| TRY IT |
Only the lines of the data below from the one with "## Stir the pot" through the one with "In a previous" are wanted. Repeat them exactly.

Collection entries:
----------
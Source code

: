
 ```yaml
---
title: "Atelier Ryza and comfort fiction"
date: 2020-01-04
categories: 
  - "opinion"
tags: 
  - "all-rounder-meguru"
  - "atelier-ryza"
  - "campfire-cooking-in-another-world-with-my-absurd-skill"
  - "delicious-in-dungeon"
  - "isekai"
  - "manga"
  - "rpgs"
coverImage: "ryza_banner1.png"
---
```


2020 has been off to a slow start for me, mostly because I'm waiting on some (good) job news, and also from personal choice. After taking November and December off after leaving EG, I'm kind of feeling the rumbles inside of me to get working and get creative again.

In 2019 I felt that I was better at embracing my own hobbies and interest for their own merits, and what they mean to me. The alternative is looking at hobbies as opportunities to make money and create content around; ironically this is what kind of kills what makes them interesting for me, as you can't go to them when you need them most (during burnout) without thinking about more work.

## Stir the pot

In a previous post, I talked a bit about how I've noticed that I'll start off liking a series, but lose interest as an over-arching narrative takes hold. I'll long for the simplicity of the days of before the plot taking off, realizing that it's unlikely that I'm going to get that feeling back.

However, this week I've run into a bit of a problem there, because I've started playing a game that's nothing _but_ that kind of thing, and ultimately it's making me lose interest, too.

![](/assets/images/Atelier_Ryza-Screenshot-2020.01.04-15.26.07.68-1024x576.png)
----------
| WRITTEN RESPONSE |
## Stir the pot

In a previous post, I talked a bit about how I've noticed that I'll start off liking a series, but lose interest as an over-arching narrative takes hold. I'll long for the simplicity of the days of before the plot taking off, realizing that it's unlikely that I'm going to get that feeling back.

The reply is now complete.